(EXERCISE INSTRUCTIONS) Both the line with "the Kivy library" and the line with "- 🔭 I’m currently working on ..." in the records below must appear in the output, along with every line between them, exactly and with nothing added.

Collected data
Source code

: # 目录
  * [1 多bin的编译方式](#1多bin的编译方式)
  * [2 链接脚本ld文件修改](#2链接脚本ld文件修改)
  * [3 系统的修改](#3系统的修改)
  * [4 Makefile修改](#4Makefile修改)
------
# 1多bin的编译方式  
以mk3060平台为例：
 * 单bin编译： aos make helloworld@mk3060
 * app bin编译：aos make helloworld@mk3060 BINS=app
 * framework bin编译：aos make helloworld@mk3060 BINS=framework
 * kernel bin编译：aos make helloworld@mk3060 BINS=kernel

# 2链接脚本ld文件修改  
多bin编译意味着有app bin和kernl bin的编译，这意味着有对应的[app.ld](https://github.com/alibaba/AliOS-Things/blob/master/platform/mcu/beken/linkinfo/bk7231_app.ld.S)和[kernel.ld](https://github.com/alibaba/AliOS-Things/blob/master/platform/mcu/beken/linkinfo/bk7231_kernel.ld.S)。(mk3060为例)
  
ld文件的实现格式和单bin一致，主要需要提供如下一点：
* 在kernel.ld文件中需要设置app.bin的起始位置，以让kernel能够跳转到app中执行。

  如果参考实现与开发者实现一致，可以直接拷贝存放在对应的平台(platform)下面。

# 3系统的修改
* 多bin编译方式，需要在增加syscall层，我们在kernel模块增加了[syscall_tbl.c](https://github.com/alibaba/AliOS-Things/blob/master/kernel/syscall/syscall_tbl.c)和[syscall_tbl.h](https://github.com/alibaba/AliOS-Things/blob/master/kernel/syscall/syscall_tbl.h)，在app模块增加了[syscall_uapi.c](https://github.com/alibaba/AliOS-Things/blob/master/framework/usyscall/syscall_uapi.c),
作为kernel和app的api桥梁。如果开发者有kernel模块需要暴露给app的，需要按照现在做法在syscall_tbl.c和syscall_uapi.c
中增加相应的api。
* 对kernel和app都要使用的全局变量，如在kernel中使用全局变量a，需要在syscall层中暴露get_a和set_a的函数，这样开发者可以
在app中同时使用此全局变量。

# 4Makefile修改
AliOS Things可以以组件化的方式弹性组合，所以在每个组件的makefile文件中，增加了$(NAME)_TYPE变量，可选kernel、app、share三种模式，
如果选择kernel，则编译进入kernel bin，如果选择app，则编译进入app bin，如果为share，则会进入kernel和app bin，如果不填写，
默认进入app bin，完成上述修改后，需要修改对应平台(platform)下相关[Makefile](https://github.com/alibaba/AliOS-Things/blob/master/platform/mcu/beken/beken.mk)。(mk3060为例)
* * *
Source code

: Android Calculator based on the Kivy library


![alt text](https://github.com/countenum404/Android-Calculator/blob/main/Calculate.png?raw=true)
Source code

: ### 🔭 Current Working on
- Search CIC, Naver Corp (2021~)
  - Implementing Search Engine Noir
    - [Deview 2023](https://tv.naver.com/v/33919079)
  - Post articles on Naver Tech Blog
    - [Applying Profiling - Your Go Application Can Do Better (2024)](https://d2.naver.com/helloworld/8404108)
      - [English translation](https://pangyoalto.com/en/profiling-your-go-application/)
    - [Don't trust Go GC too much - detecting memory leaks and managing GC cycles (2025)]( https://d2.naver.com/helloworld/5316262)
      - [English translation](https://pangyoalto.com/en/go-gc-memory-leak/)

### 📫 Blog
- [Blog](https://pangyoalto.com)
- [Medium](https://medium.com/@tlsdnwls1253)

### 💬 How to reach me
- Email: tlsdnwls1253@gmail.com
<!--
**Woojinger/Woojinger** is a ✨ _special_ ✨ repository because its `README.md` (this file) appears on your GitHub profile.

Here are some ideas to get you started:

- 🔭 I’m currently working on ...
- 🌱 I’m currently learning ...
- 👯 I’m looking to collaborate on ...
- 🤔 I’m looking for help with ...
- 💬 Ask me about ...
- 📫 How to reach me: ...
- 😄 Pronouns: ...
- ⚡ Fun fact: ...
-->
==
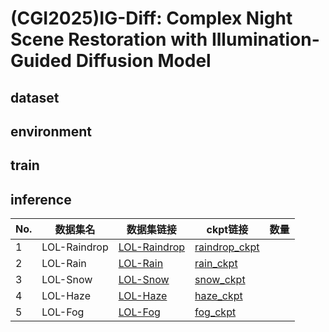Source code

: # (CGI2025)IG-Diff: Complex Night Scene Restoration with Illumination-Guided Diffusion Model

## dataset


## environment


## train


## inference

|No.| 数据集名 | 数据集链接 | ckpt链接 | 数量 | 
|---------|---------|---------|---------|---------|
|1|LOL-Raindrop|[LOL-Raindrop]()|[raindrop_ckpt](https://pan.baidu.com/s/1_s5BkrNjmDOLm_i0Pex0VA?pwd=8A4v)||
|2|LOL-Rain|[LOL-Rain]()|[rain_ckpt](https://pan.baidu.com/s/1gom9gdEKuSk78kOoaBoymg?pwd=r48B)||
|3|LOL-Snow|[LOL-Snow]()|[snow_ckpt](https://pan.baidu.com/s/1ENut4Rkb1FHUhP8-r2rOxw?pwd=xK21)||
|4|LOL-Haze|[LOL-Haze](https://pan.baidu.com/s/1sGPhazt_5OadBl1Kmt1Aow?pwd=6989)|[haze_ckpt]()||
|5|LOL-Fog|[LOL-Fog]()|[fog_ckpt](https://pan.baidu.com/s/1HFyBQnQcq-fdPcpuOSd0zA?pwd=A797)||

(SOLUTION FOR THIS EXERCISE)
: Android Calculator based on the Kivy library


![alt text](https://github.com/countenum404/Android-Calculator/blob/main/Calculate.png?raw=true)
Source code

: ### 🔭 Current Working on
- Search CIC, Naver Corp (2021~)
  - Implementing Search Engine Noir
    - [Deview 2023](https://tv.naver.com/v/33919079)
  - Post articles on Naver Tech Blog
    - [Applying Profiling - Your Go Application Can Do Better (2024)](https://d2.naver.com/helloworld/8404108)
      - [English translation](https://pangyoalto.com/en/profiling-your-go-application/)
    - [Don't trust Go GC too much - detecting memory leaks and managing GC cycles (2025)]( https://d2.naver.com/helloworld/5316262)
      - [English translation](https://pangyoalto.com/en/go-gc-memory-leak/)

### 📫 Blog
- [Blog](https://pangyoalto.com)
- [Medium](https://medium.com/@tlsdnwls1253)

### 💬 How to reach me
- Email: tlsdnwls1253@gmail.com
<!--
**Woojinger/Woojinger** is a ✨ _special_ ✨ repository because its `README.md` (this file) appears on your GitHub profile.

Here are some ideas to get you started:

- 🔭 I’m currently working on ...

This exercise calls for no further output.